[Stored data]
◆ ◆ ◆ ◆ ◆

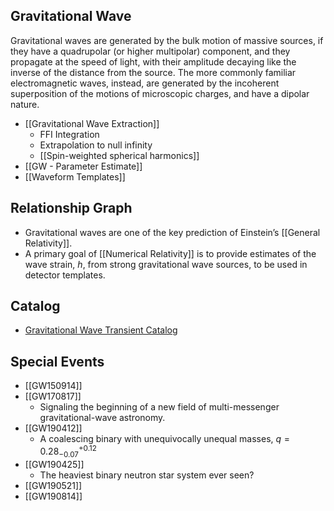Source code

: ## Gravitational Wave

Gravitational waves are generated by the bulk motion of massive sources, if they have a quadrupolar (or higher multipolar) component, and they propagate at the speed of light, with their amplitude decaying like the inverse of the distance from the source. The more commonly familiar electromagnetic waves, instead, are generated by the incoherent superposition of the motions of microscopic charges, and have a dipolar nature.

- [[Gravitational Wave Extraction]]
	- FFI Integration
	- Extrapolation to null infinity
	- [[Spin-weighted spherical harmonics]]
- [[GW - Parameter Estimate]]
- [[Waveform Templates]]

## Relationship Graph

- Gravitational waves are one of the key prediction of Einstein’s [[General Relativity]]. 
- A primary goal of [[Numerical Relativity]] is to provide estimates of the wave strain, $h$, from strong gravitational wave sources, to be used in detector templates.

## Catalog

- [Gravitational Wave Transient Catalog](https://www.gw-openscience.org/eventapi/html/GWTC/) 

## Special Events

- [[GW150914]]
- [[GW170817]]
	- Signaling the beginning of a new field of multi-messenger gravitational-wave astronomy.
- [[GW190412]]
	- A coalescing binary with unequivocally unequal masses, $q=0.28_{-0.07}^{+0.12}$
- [[GW190425]]
	- The heaviest binary neutron star system ever seen?
- [[GW190521]]
- [[GW190814]]
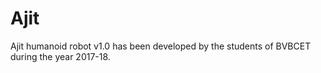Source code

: # Ajit
Ajit humanoid robot v1.0 has been developed by the students of BVBCET during the year 2017-18.

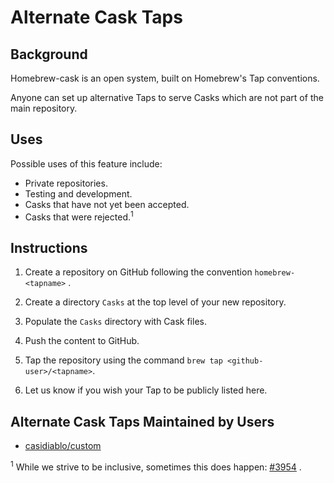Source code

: # Alternate Cask Taps

## Background

Homebrew-cask is an open system, built on Homebrew's Tap conventions.

Anyone can set up alternative Taps to serve Casks which are not part of
the main repository.

## Uses

Possible uses of this feature include:

 * Private repositories.
 * Testing and development.
 * Casks that have not yet been accepted.
 * Casks that were rejected.<sup>1</sup>

## Instructions

1. Create a repository on GitHub following the convention `homebrew-<tapname>` .

2. Create a directory `Casks` at the top level of your new repository.

3. Populate the `Casks` directory with Cask files.

4. Push the content to GitHub.

5. Tap the repository using the command `brew tap <github-user>/<tapname>`.

6. Let us know if you wish your Tap to be publicly listed here.

## Alternate Cask Taps Maintained by Users

* [casidiablo/custom](https://github.com/casidiablo/homebrew-custom)

<sup>1</sup> While we strive to be inclusive, sometimes this does happen: [#3954](https://github.com/caskroom/homebrew-cask/pull/3954) .

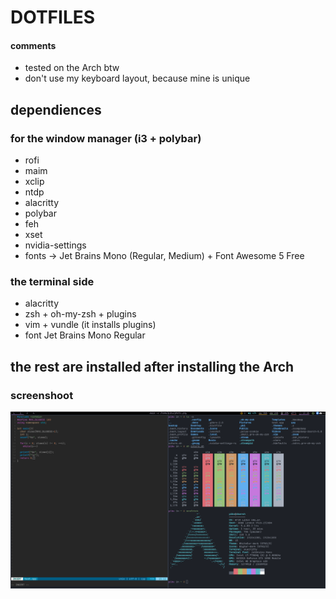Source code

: # DOTFILES
#### comments
+ tested on the Arch btw
+ don't use my keyboard layout, because mine is unique
## dependiences
### for the window manager (i3 + polybar)
+ rofi
+ maim
+ xclip
+ ntdp
+ alacritty
+ polybar
+ feh
+ xset
+ nvidia-settings
+ fonts -> Jet Brains Mono (Regular, Medium) + Font Awesome 5 Free
### the terminal side
+ alacritty
+ zsh + oh-my-zsh + plugins
+ vim + vundle (it installs plugins)
+ font Jet Brains Mono Regular
## the rest are installed after installing the Arch
### screenshoot
![photo.png](photo.png)
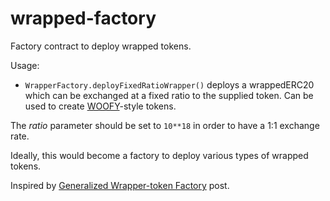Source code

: # wrapped-factory

Factory contract to deploy wrapped tokens.

Usage: 
- `WrapperFactory.deployFixedRatioWrapper()` deploys a wrappedERC20 which can be exchanged at a fixed ratio to the supplied token. Can be used to create [WOOFY](https://etherscan.io/address/0xd0660cd418a64a1d44e9214ad8e459324d8157f1#code)-style tokens.

The *ratio* parameter should be set to `10**18` in order to have a 1:1 exchange rate.

Ideally, this would become a factory to deploy various types of wrapped tokens.

Inspired by [Generalized Wrapper-token Factory](https://mirror.xyz/kyoro.eth/4wHrYiOr7QlVOFdK4jMSEMz6yOdWD53QFazEn_acfFQ) post.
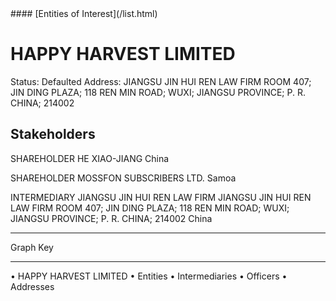 <link rel="stylesheet" type="text/css" href="../../assets/style.css">
#### [Entities of Interest](/list.html)

# HAPPY HARVEST LIMITED
Status: Defaulted
Address: JIANGSU JIN HUI REN LAW FIRM  ROOM 407; JIN DING PLAZA; 118 REN MIN ROAD; WUXI; JIANGSU PROVINCE; P. R. CHINA; 214002

## Stakeholders
SHAREHOLDER
HE XIAO-JIANG
China


SHAREHOLDER
MOSSFON SUBSCRIBERS LTD.
Samoa


INTERMEDIARY
JIANGSU JIN HUI REN LAW FIRM
JIANGSU JIN HUI REN LAW FIRM  ROOM 407; JIN DING PLAZA; 118 REN MIN ROAD; WUXI; JIANGSU PROVINCE; P. R. CHINA; 214002
China




---



<div class="legend">
Graph Key
<hr>
<span class="focus">• HAPPY HARVEST LIMITED</span>
<span class="entity">• Entities</span>
<span class="intermediary">• Intermediaries</span>
<span class="officer">• Officers</span>
<span class="address">• Addresses</span>
</div>


<img src="http://eoi-graphs.s3-website-eu-west-1.amazonaws.com/HAPPY_HARVEST_LIMITED.png" alt="">

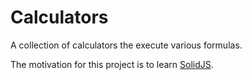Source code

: Calculators
===========
A collection of calculators the execute various formulas.

The motivation for this project is to learn [SolidJS](https://www.solidjs.com/).

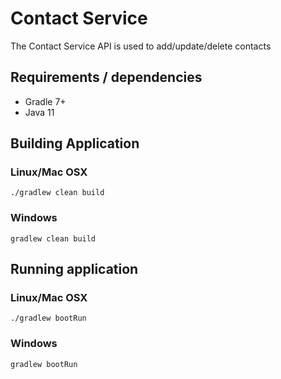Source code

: # Contact Service

The Contact Service API is used to add/update/delete contacts

## Requirements / dependencies
- Gradle 7+
- Java 11

## Building Application
### Linux/Mac OSX
`./gradlew clean build`
### Windows
`gradlew clean build`

## Running application
### Linux/Mac OSX
`./gradlew bootRun`
### Windows
`gradlew bootRun`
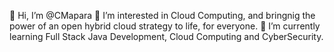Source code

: 👋 Hi, I’m @CMapara
👀 I’m interested in Cloud Computing, and bringnig the power of an open hybrid cloud strategy to life, for everyone. 
🌱 I’m currently learning Full Stack Java Development, Cloud Computing and CyberSecurity.


<!---
CMapara/CMapara is a ✨ special ✨ repository because its `README.md` (this file) appears on your GitHub profile.
You can click the Preview link to take a look at your changes.
--->
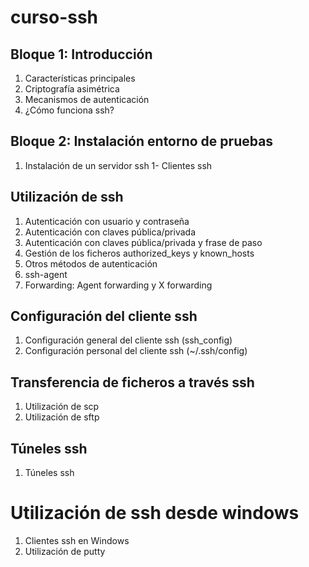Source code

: # curso-ssh

## Bloque 1: Introducción

1. Características principales
1. Criptografía asimétrica
1. Mecanismos de autenticación
1. ¿Cómo funciona ssh?

## Bloque 2: Instalación entorno de pruebas

1. Instalación de un servidor ssh
1- Clientes ssh

## Utilización de ssh

1. Autenticación con usuario y contraseña
1. Autenticación con claves pública/privada
1. Autenticación con claves pública/privada y frase de paso
1. Gestión de los ficheros authorized\_keys y known\_hosts
1. Otros métodos de autenticación
1. ssh-agent
1. Forwarding: Agent forwarding y X forwarding

## Configuración del cliente ssh

1. Configuración general del cliente ssh (ssh_config)
1. Configuración personal del cliente ssh (~/.ssh/config)

## Transferencia de ficheros a través ssh

1. Utilización de scp
1. Utilización de sftp

## Túneles ssh

1. Túneles ssh

# Utilización de ssh desde windows

1. Clientes ssh en Windows
1. Utilización de putty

◆ ◆ ◆ ◆ ◆

**Aim of the exercise:** Using the data above, retype exactly and only the lines from the one containing "HAPPY HARVEST LIMITED</span>" up to and including the one containing "life, for everyone.", with no pictures carried over.

**Answer to this task:**
<span class="focus">• HAPPY HARVEST LIMITED</span>
<span class="entity">• Entities</span>
<span class="intermediary">• Intermediaries</span>
<span class="officer">• Officers</span>
<span class="address">• Addresses</span>
</div>


<img src="http://eoi-graphs.s3-website-eu-west-1.amazonaws.com/HAPPY_HARVEST_LIMITED.png" alt="">

Source code

: Calculators
===========
A collection of calculators the execute various formulas.

The motivation for this project is to learn [SolidJS](https://www.solidjs.com/).

Source code

: # Contact Service

The Contact Service API is used to add/update/delete contacts

## Requirements / dependencies
- Gradle 7+
- Java 11

## Building Application
### Linux/Mac OSX
`./gradlew clean build`
### Windows
`gradlew clean build`

## Running application
### Linux/Mac OSX
`./gradlew bootRun`
### Windows
`gradlew bootRun`
Source code

: 👋 Hi, I’m @CMapara
👀 I’m interested in Cloud Computing, and bringnig the power of an open hybrid cloud strategy to life, for everyone. 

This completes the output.